What's wanted is a faithful retyping of every entry, pictures excluded.

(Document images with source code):
______
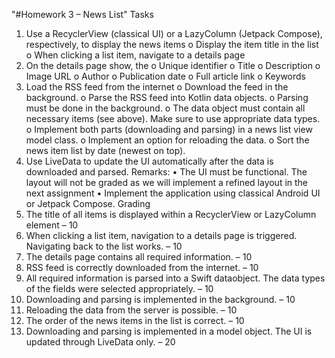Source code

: 
"#Homework 3 – News List"
Tasks
1. Use a RecyclerView (classical UI) or a LazyColumn (Jetpack Compose), respectively, to display
the news items
o Display the item title in the list
o When clicking a list item, navigate to a details page
2. On the details page show, the
o Unique identifier
o Title
o Description
o Image URL
o Author
o Publication date
o Full article link
o Keywords
3. Load the RSS feed from the internet
o Download the feed in the background.
o Parse the RSS feed into Kotlin data objects.
o Parsing must be done in the background.
o The data object must contain all necessary items (see above). Make sure to use
appropriate data types.
o Implement both parts (downloading and parsing) in a news list view model class.
o Implement an option for reloading the data.
o Sort the news item list by date (newest on top).
4. Use LiveData to update the UI automatically after the data is downloaded and parsed.
Remarks:
• The UI must be functional. The layout will not be graded as we will implement a refined
layout in the next assignment
• Implement the application using classical Android UI or Jetpack Compose.
Grading
1. The title of all items is displayed within a RecyclerView or LazyColumn element – 10
2. When clicking a list item, navigation to a details page is triggered. Navigating back to the list
works. – 10
3. The details page contains all required information. – 10
4. RSS feed is correctly downloaded from the internet. – 10
5. All required information is parsed into a Swift dataobject. The data types of the fields were
selected appropriately. – 10
6. Downloading and parsing is implemented in the background. – 10
7. Reloading the data from the server is possible. – 10
8. The order of the news items in the list is correct. – 10
9. Downloading and parsing is implemented in a model object. The UI is updated through
LiveData only. – 20
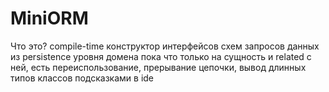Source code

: # MiniORM
Что это?
compile-time конструктор интерфейсов схем запросов данных из persistence уровня домена
пока что только на сущность и related с ней, есть переиспользование, прерывание цепочки, вывод длинных типов классов подсказками в ide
______
(Response to the exercise):
Source code

: 
"#Homework 3 – News List"
Tasks
1. Use a RecyclerView (classical UI) or a LazyColumn (Jetpack Compose), respectively, to display
the news items
o Display the item title in the list
o When clicking a list item, navigate to a details page
2. On the details page show, the
o Unique identifier
o Title
o Description
o Image URL
o Author
o Publication date
o Full article link
o Keywords
3. Load the RSS feed from the internet
o Download the feed in the background.
o Parse the RSS feed into Kotlin data objects.
o Parsing must be done in the background.
o The data object must contain all necessary items (see above). Make sure to use
appropriate data types.
o Implement both parts (downloading and parsing) in a news list view model class.
o Implement an option for reloading the data.
o Sort the news item list by date (newest on top).
4. Use LiveData to update the UI automatically after the data is downloaded and parsed.
Remarks:
• The UI must be functional. The layout will not be graded as we will implement a refined
layout in the next assignment
• Implement the application using classical Android UI or Jetpack Compose.
Grading
1. The title of all items is displayed within a RecyclerView or LazyColumn element – 10
2. When clicking a list item, navigation to a details page is triggered. Navigating back to the list
works. – 10
3. The details page contains all required information. – 10
4. RSS feed is correctly downloaded from the internet. – 10
5. All required information is parsed into a Swift dataobject. The data types of the fields were
selected appropriately. – 10
6. Downloading and parsing is implemented in the background. – 10
7. Reloading the data from the server is possible. – 10
8. The order of the news items in the list is correct. – 10
9. Downloading and parsing is implemented in a model object. The UI is updated through
LiveData only. – 20
Source code

: # MiniORM
Что это?
compile-time конструктор интерфейсов схем запросов данных из persistence уровня домена
пока что только на сущность и related с ней, есть переиспользование, прерывание цепочки, вывод длинных типов классов подсказками в ide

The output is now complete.